この2頭は朝日杯で初G1勝利を飾り、3歳以降でもG1を勝利している。

逆に1番人気で2着以下の馬たちで3歳以降G1を勝った馬は

03年 2着 メイショウボーラー

のみとなっている。メイショウボーラーで3歳以降も活躍できたのは中山1600mのフルゲートでは致命的に不利な8枠を克服してのもので勝ち馬とはクビ差。1,3着が1枠の馬だったということを考えれば枠が少しでも内だったら勝てていた可能性が高いことによる。

このように朝日杯で1番人気に支持された馬は1着か2着で今後の活躍の仕方がガラッと変わってくる。

今年の1番人気は枠順によって変わりそうだが、サダムパテックの可能性が高い。この馬の未来は朝日杯の結果により決まってしまう可能性が高い。


過去10年の勝ち馬を見てみる。

00年 メジロベイリー
01年 アドマイヤドン
02年 エイシンチャンプ
03年 コスモサンビーム
04年 マイネルレコルト
05年 フサイチリシャール
06年 ドリームジャーニー
07年 ゴスホークケン
08年 セイウンワンダー
09年 ローズキングダム

これらをグループ分けすると以下のようにできる。

1.社台系
ローズキングダム
ドリームジャーニー
フサイチリシャール
アドマイヤドン

2.外国馬
エイシンチャンプ
ゴスホークケン

3.マイネル、コスモの岡田軍団
コスモサンビーム
マイネルレコルト

4.例外馬
メジロベイリー

5.JRAブリーズアップセール出身
セイウンワンダー

4のメジロベイリーは未勝利戦勝ち上がり直後に勝った馬だが、新馬戦が特殊。勝ち馬はジャングルポケットで、2着が朝日杯で2着、東スポ杯1着のタガノテイオー等、出走馬すべてが勝ち上がるという伝説の新馬戦の先駆けともいえるレース。そして、2着のタガノテイオーは最後の直線で足を骨折。その状態で2着に来たことはかなりの評価ができるが、骨折していなければ勝っていた可能性がある。しかも当時の朝日杯は定量54kgのレースだったことが大きいと思われる。その証拠に翌年から未勝利、新馬戦後直後の馬の3着内はなくなっている。

今回はこのような例はないと考えられるので除外して考える。

まずグループ1の社台に関してはG1では社台の馬が猛威をふるっていることは今までのレースの結果を見れば当然の結果。1番人気でなくても勝ち馬は3歳以降も活躍が期待できる馬たちである。

そして阪神JFでもそうだったが、2歳戦は社台ファームの生産の馬でなく、ノーザンファームの馬が活躍する。

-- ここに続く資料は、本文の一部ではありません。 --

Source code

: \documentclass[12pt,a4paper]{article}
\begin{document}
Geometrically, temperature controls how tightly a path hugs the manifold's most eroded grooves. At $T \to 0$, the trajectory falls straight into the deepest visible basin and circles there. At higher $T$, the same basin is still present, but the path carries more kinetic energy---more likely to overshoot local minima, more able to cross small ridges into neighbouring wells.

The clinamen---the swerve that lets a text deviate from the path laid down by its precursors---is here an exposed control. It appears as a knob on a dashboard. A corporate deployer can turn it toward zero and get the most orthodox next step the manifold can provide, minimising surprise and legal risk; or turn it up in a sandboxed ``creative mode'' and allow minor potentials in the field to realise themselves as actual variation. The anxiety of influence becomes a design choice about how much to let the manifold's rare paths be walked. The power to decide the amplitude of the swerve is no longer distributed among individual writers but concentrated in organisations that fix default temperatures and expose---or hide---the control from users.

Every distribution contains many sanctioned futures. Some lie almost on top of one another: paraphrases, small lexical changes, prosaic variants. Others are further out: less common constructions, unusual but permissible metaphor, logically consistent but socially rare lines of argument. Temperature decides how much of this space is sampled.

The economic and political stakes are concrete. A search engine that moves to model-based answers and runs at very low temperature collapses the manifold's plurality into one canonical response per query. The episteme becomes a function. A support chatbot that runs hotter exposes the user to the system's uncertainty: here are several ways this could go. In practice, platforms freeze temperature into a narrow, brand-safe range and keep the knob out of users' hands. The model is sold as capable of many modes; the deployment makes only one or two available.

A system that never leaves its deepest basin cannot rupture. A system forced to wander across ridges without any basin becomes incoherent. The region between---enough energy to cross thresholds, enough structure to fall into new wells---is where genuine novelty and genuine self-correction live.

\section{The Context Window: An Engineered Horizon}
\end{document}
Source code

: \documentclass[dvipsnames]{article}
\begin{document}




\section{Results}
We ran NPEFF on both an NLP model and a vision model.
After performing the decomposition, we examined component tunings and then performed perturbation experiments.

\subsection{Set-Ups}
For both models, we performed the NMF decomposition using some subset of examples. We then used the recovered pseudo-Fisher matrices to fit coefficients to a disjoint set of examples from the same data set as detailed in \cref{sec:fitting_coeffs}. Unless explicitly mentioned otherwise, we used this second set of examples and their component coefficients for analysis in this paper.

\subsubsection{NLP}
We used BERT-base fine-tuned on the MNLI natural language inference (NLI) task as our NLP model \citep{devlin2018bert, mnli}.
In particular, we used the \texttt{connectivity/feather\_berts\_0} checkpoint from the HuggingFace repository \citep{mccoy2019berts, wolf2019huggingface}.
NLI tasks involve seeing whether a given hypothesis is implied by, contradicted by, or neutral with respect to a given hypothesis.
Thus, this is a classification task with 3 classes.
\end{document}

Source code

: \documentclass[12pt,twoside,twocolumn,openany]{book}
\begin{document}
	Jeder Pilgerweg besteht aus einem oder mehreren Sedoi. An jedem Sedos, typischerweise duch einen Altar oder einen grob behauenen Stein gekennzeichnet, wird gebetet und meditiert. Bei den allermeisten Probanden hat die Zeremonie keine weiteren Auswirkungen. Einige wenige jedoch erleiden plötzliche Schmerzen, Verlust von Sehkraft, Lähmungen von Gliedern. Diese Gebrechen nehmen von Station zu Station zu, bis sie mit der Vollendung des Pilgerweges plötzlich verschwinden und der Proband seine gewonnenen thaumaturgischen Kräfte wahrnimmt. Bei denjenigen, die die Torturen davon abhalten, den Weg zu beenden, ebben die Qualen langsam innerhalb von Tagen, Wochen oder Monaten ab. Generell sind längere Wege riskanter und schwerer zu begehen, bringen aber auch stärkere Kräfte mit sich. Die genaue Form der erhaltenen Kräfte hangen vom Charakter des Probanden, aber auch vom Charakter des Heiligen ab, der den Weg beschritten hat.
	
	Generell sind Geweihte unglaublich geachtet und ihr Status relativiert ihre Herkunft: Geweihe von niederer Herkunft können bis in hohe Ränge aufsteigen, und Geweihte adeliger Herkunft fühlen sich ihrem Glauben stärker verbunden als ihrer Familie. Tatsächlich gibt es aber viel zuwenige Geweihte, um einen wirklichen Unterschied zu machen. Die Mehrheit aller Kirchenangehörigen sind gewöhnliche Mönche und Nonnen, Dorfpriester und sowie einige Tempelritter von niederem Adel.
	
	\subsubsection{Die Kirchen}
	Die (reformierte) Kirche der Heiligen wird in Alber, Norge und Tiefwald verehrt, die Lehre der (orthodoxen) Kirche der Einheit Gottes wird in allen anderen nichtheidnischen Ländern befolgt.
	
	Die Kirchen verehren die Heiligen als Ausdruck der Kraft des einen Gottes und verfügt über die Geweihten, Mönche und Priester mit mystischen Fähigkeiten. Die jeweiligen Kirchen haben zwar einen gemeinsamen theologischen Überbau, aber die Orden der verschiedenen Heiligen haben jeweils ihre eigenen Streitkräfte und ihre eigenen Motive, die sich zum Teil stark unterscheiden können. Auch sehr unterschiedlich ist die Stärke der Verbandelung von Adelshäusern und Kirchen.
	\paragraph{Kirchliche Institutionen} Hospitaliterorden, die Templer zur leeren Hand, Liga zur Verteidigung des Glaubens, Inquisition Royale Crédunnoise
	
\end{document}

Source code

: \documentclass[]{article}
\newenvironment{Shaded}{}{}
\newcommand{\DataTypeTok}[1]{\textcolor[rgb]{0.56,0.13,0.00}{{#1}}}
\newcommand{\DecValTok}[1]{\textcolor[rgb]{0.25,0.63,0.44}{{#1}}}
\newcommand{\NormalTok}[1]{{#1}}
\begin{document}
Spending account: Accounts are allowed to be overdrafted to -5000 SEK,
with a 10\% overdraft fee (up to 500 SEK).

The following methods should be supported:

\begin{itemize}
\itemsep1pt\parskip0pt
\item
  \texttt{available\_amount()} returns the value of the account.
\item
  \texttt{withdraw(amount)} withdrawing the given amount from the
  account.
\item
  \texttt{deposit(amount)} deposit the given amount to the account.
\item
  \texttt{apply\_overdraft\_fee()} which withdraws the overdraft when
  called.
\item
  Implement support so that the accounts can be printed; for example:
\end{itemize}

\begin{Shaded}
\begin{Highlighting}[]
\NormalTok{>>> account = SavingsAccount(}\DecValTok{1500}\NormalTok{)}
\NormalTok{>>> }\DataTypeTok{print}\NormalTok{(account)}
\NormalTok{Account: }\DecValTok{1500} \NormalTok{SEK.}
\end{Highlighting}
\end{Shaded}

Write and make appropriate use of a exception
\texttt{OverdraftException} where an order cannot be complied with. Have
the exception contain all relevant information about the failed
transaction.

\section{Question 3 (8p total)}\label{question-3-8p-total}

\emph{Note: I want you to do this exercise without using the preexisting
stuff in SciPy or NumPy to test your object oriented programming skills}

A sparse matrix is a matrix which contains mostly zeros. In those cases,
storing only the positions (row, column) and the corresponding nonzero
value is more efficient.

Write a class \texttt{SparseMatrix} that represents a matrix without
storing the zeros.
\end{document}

過去10年で阪神JF朝日杯FSでのノーザンファーム社台ファームの馬の成績は

ノーザンファーム
(6−4−5−25)

社台ファーム
(0−5−3−15)

出走数もノーザンファームの方が多く、勝ち馬もノーザンファームからしか出ていない。実際阪神JFでもノーザンファームレーヴディソールが勝ち、社台ファームダンスファンタジアは大敗している。

今回の社台系の馬は

ノーザンファーム
アドマイヤサガス
グランプリボス
リアルインパクト

社台ファーム
リフトザウイングス
リベルタス

・白老F
サダムパテック

社台ファームの馬が1着にくることは考え辛く、社台ならノーザンファーム白老ファームの内から出ると考えられる。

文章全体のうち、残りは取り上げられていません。